Merge the results, least accurate first.
Finally apply user preferences for the source of each data value.
@
ronie a few questions on that strategy
- What is used to lookup artist details on the TADB, fanart.tv and allmusic sites - MBID, name, some other info from Musicbrainz, Discogs id (of some other info from Discogs)?
- How do we ensure the results from all the different sites are the same artist, name alone is not enough?
- How do the preferred source sites for each get applied after merging the results, I just don't see it.
Optional Sites
We also discussed making it optional to not only prefer certain source sites, but also pick the sites accessed. Have look everywhere as default, but let those with more specialist collections, or maybe those that just want say art quickly, have the option to adjust where (other than Musicbrainz falling back to Discogs) data is retrieved from.
I can see the sense in requesting all data from all remote sites - how is the user meant to know which sites has data for that artist. However I was concerned that it meant extra network traffic, extra load on source sites and slower scraping of unwanted data. @
ronie pointed out that none of that was true, the XML scraper also makes requets to all sites, the only slowness is caused by the Musicbranz throttling (I request per second), so fetching all the data we can while we are requesting makes sense.

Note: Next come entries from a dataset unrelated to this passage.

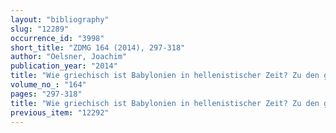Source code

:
 ```yaml
---
layout: "bibliography"
slug: "12289"
occurrence_id: "3998"
short_title: "ZDMG 164 (2014), 297-318"
author: "Oelsner, Joachim"
publication_year: "2014"
title: "Wie griechisch ist Babylonien in hellenistischer Zeit? Zu den griechischen Sprachzeugnissen aus Babylonien"
volume_no_: "164"
pages: "297-318"
title: "Wie griechisch ist Babylonien in hellenistischer Zeit? Zu den griechischen Sprachzeugnissen aus Babylonien"
previous_item: "12292"
---
```

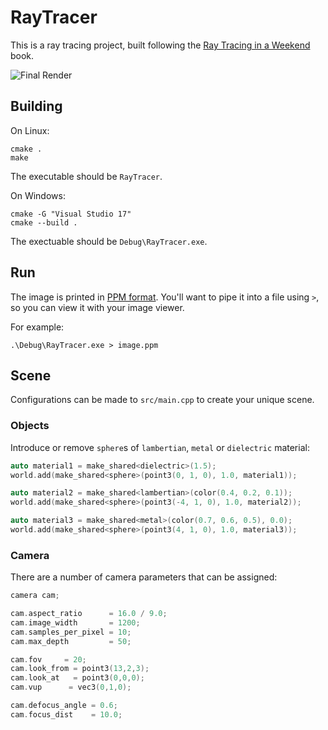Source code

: # RayTracer
This is a ray tracing project, built following the [Ray Tracing in a Weekend](https://raytracing.github.io/books/RayTracingInOneWeekend.html) book.

![Final Render](https://notes.jvlaj.com/ox-hugo/_20231201_214741screenshot.png)

## Building

On Linux:
```
cmake .
make
```
The executable should be `RayTracer`.

On Windows:
```
cmake -G "Visual Studio 17"
cmake --build .
```

The exectuable should be `Debug\RayTracer.exe`.

## Run

The image is printed in [PPM format](https://en.wikipedia.org/wiki/Image_file_format#PPM,_PGM,_PBM,_and_PNM). You'll want to pipe it into a file using `>`, so you can view it with your image viewer.

For example:

`.\Debug\RayTracer.exe > image.ppm`

## Scene

Configurations can be made to `src/main.cpp` to create your unique scene.

### Objects

Introduce or remove `sphere`s of `lambertian`, `metal` or `dielectric` material:
```C++
auto material1 = make_shared<dielectric>(1.5);
world.add(make_shared<sphere>(point3(0, 1, 0), 1.0, material1));

auto material2 = make_shared<lambertian>(color(0.4, 0.2, 0.1));
world.add(make_shared<sphere>(point3(-4, 1, 0), 1.0, material2));

auto material3 = make_shared<metal>(color(0.7, 0.6, 0.5), 0.0);
world.add(make_shared<sphere>(point3(4, 1, 0), 1.0, material3));
```

### Camera

There are a number of camera parameters that can be assigned:
```C++
camera cam;

cam.aspect_ratio      = 16.0 / 9.0;
cam.image_width       = 1200;
cam.samples_per_pixel = 10;
cam.max_depth         = 50;

cam.fov     = 20;
cam.look_from = point3(13,2,3);
cam.look_at   = point3(0,0,0);
cam.vup      = vec3(0,1,0);

cam.defocus_angle = 0.6;
cam.focus_dist    = 10.0;
```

However I think the user does need a way to avoid certain data and/or from certain sites. For example e.g. the artist style, mood and genre data can be an utter mess, you may not want it at all or only from one site that has better quality values (in your subjective view) , or the discographies returned for classical composers can be pretty useless too.
Skipping requests to unwnated sites could also reduce network traffic and load on those sites, maybe even make scraping a little quicker across thousands of artists.

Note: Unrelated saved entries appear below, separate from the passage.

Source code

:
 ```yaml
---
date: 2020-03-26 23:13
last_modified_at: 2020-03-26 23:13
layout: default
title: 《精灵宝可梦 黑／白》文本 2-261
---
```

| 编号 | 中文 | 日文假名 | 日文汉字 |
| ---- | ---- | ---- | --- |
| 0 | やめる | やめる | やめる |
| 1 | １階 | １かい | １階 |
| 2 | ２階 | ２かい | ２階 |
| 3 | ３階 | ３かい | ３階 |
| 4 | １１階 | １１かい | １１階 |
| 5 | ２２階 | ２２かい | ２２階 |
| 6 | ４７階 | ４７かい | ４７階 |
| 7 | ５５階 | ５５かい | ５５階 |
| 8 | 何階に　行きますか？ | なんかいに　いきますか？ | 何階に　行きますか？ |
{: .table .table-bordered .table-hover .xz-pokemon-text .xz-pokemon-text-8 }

Merging Scraped Artist Data with what already have
Of course a totally different approach would be to let the scraper return everything everytime, and place control over how the new scraped data is merged with the previously scraped data into core or some Kodi settings (rather than addon settings). Would be good thing for consistency, or just confusing for users to have the settings for that somewhere separate from the scraper?

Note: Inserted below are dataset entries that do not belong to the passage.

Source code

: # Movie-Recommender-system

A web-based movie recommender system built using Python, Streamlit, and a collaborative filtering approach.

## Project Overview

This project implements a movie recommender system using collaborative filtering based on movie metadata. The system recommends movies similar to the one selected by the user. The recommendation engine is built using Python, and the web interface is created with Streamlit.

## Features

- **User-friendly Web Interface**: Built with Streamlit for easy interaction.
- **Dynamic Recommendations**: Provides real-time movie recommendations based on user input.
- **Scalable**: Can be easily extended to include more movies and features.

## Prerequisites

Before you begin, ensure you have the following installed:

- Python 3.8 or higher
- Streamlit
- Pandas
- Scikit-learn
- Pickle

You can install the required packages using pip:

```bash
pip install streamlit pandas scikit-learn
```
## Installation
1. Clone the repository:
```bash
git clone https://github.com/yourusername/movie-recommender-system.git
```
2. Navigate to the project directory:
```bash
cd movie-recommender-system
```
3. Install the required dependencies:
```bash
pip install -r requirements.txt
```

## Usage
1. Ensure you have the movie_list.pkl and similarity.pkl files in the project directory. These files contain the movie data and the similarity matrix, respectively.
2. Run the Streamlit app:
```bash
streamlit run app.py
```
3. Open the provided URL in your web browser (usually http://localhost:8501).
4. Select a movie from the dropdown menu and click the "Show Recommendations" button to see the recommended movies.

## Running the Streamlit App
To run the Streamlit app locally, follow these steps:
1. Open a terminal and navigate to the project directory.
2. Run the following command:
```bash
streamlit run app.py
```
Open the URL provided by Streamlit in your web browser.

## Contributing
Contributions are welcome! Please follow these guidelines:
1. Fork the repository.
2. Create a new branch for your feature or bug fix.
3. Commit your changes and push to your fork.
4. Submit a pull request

Current approach with merging artist is, with exception of mbid and name that as identifiers are treated differently, the new values replace the old values. If empty then value gets cleared, sometimes users will use refresh with fetching data for some fields turned off to clean out garbage they accidentally scraped before - why did I get genres, yuck! But to achieve that you need a scraper option not to fetch some data values - perhaps put "none" in the preferrd source list?